Hooking my SparkCore to the AT&T Mobile Hotspot allowed it to run for almost 11 hours until some dumb bunny had to disconnect it from my^H^H his laptop to head in to work. I got one timeout (at 1/28/14 11:25 UTC) over the course of ~630 readings, but the reading 1 minute later was successful. I don't have data to determine if it was the Spark, the Cloud API, or the network, but the good news is that it kept chugging along afterwards.

I now have it connected to a power supply and the hotspot and will let it chug away to see what happens. I don't know if I am able to see or control the DHCP lease times on the HotSpot or not, but certainly for my home router, I'm happy testing out changes there.

Dave O

I have set my lease expiration to 2 min (the minimum) It did not cause any CFODs

On the network I have the most problems with, the DHCP lease time is 310599 seconds. The core disconnects every 30-90 seconds. It’s also the most busy wifi network I’ve used with a core.

On other wifi networks that have less traffic, the core disconnects less frequently. I’ll find the lease times of those networks when I get home.

On the network that I’ve had zero disconnects with, the only thing connected to the wifi router are two spark cores. I’m seeing more of a correlation to network traffic than DHCP lease times.

Mine is set at 24 hours, and when I was getting CFoD it was occurring about once every 3 hours

Another side note… On my home network, I have one DHCP server that serves IPs at a lease time of 24 hours. But I have two access points. One access point serves wifi to all my other devices in my house.
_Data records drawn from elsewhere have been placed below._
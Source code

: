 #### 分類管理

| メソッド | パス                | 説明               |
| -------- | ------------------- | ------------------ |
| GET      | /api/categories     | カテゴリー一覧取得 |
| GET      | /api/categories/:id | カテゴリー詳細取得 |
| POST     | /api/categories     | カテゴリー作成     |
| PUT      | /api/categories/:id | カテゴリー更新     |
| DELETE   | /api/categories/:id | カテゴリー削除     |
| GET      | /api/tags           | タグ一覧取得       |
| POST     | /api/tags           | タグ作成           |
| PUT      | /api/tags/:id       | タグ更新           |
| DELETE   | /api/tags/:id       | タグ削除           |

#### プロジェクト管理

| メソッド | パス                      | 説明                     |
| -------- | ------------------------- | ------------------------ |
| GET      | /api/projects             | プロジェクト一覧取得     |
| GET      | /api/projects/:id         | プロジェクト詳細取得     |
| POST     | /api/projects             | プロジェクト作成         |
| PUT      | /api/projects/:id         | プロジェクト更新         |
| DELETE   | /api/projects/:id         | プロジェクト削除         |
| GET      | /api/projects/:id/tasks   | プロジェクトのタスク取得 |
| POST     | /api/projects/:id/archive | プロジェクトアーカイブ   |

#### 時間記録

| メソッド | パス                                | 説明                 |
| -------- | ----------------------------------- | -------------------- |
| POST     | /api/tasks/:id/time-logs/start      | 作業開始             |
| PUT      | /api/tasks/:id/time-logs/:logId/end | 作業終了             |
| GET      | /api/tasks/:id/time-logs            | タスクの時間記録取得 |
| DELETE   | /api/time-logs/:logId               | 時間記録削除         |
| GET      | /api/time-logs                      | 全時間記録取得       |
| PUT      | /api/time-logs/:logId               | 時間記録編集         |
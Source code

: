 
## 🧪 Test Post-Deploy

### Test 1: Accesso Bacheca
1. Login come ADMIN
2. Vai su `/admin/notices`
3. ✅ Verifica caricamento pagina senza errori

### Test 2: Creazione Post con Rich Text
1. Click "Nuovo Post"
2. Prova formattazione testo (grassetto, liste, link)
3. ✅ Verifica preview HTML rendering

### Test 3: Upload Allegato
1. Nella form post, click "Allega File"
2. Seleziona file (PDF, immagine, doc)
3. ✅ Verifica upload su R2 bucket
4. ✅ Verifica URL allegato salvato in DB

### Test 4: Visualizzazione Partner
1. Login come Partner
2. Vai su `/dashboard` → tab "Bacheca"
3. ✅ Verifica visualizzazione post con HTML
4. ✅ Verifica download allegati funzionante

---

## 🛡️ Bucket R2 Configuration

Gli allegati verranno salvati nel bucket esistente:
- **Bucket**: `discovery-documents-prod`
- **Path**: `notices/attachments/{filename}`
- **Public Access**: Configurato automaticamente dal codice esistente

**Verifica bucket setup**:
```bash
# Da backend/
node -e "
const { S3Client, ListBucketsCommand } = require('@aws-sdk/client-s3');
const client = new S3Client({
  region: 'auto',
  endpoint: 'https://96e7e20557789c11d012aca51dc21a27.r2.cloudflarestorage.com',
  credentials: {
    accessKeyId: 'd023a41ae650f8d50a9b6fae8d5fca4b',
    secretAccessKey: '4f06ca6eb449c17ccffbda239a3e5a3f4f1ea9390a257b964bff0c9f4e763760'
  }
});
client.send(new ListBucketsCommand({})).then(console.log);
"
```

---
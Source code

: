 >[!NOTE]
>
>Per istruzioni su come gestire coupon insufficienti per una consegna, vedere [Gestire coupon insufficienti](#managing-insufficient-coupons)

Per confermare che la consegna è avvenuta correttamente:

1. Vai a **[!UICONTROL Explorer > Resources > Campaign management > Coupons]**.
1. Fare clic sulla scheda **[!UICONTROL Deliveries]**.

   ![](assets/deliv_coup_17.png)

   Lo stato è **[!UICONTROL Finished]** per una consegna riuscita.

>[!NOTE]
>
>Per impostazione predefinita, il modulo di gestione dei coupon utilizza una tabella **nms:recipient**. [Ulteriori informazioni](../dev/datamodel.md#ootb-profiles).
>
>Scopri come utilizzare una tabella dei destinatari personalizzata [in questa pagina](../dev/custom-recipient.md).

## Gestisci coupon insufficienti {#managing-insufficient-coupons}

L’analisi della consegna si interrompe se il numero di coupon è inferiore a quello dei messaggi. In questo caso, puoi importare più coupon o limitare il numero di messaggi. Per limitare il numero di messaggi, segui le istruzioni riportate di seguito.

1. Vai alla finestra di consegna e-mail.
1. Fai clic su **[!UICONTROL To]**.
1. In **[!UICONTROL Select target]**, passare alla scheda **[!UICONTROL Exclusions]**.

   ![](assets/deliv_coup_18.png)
When the cores are connected to it, they frequently disconnect, but when they’re connected to the other access point (different SSID) that has no traffic, the connection is stable, even though the DHCP server is exactly the same.

Hi,

Have you looked at the code in the cc3000_spi.c?

Does it look like the code in SpiReadDataCont for the case where data_to_recv >= SPI_WINDOW_SIZE and the SPI_DMA_IntHandler for the case eSPI_STATE_READ_FIRST_PORTION would clobber memory?

SpiReadData(evnt_buff + 10, SPI_WINDOW_SIZE); Is this an over write by 10 bytes?

SpiReadData(sSpiInformation.pRxPacket + 10 + SPI_WINDOW_SIZE, data_to_recv);
Overwrite by 1034 bytes?

What do you think?

It ran for over 14 hours (851 minutes) on the AT&T HotSpot and had two disconnects which re-connected by the next query. So I think it's pretty clear that this is related to my Router and/or my WiFi traffic.

I dragged an old LinkSys 54G router from the closet and flashed it with Tomato 1.28 f/w. It's operating as an Access Point but tied into the DHCP and hardwired network traffic of my main router. I've restarted the Spark pointing to that empty WiFi network and will see how it goes.

Certainly my main WiFi network is somewhat busy, but most of the heavy consumers are either hardwired or run off another AP. It will be interesting to see what happens.